The upshot of all of this is that for a runner on a treadmill, blasting them with a whole-body wind that matches the tread belt speed might be expected to increase their power requirement by 8%.
The impetus for me to ask is because I am thinking of setting up a fan by my treadmill. The main purpose will be to increase comfort. But then I got to thinking about the various effects as a physics puzzle.
Combining my reading of the earlier threads (linked in my OP) and your responses, my thinking quickly evolved along these lines:
Put the fan to the side, to avoid undesired headwinds.
Wait, is that even a real concern?
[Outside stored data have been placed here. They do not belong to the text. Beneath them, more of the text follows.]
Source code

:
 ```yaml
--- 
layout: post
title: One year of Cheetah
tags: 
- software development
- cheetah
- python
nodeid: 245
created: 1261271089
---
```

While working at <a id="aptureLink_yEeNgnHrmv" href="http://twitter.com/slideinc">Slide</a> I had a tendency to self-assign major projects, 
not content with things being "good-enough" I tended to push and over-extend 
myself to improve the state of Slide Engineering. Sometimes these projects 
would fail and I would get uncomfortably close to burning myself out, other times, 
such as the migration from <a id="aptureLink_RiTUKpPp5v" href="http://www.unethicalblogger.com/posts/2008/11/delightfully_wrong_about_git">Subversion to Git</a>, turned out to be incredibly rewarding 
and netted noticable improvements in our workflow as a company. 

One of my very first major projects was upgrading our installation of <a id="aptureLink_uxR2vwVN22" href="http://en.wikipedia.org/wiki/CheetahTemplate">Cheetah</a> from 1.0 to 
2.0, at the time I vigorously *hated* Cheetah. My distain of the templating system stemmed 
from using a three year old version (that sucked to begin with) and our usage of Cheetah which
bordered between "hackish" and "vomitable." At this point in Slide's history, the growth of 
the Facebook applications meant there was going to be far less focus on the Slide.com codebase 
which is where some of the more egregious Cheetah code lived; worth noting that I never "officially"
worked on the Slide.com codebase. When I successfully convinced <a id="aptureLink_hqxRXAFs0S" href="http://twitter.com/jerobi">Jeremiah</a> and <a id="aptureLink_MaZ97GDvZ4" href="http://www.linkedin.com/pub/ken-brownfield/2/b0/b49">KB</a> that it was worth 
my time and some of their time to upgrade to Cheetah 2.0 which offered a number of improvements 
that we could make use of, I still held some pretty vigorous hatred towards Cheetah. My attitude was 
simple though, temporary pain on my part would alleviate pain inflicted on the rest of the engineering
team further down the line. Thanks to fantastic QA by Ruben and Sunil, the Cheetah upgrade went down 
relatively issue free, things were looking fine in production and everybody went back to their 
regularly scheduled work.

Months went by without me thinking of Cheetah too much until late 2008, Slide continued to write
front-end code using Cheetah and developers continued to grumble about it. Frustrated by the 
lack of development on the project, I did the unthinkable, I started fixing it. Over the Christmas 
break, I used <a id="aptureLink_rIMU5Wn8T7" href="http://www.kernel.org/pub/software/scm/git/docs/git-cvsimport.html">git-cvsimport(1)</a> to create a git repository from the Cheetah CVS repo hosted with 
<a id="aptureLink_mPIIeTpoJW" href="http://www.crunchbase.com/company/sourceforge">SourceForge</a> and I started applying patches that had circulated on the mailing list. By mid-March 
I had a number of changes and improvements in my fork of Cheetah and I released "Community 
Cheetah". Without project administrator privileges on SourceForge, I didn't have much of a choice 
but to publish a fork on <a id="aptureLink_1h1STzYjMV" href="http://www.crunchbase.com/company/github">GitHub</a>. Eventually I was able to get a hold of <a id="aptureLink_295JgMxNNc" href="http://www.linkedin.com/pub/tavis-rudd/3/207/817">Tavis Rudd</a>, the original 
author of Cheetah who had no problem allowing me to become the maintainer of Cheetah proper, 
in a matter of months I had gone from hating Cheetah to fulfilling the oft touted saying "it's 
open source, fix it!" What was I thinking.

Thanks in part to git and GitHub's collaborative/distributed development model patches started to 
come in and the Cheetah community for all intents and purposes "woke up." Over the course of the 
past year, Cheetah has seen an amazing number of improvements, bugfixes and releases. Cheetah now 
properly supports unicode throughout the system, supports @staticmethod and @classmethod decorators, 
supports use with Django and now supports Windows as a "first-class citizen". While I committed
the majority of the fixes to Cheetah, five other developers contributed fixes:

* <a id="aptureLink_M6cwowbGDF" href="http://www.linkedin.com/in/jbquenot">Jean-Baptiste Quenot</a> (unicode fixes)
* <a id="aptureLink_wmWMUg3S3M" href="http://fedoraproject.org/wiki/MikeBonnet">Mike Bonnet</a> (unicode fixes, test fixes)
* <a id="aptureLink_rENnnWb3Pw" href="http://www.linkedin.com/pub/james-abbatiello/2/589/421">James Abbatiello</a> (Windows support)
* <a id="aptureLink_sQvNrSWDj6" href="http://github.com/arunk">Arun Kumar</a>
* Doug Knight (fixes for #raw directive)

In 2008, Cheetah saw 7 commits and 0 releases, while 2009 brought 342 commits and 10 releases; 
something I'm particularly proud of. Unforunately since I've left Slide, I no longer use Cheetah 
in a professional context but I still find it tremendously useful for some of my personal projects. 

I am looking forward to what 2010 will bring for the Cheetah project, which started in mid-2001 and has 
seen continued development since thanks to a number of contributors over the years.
How does this all work?
OK, yes, a front fan will create a headwind…
…but the impact will be minor since it’s most certainly not an industrial fan (i.e., mild wind and not hitting the entire body).
Hey, maybe this artificial headwind will be a Good Thing Actually™, since it will kinda sorta replace the “self-induced headwind” (i.e., wind resistance) created when running through a volume of air.
One of the previous threads mentioned setting one’s treadmill on a 1% incline to help compensate for missing wind resistance. (Of course, someone else produced a cite that said this is bunk… but then this is running, where there seems to be a million different opinions on every little thing.)
Anyway… I think I’ll try a combo of fan-in-front + 1% incline and see how I like that.
It is very rare that I use a treadmill but I do have a trainer bike setup in my bedroom that I use frequently and I can’t stand doing exercise without a fan. If I were you I’d definitely go with a fan. I’d hazard a guess that any performance lost by running into a small headwind would be well and truly offset by having your body at a good temperature.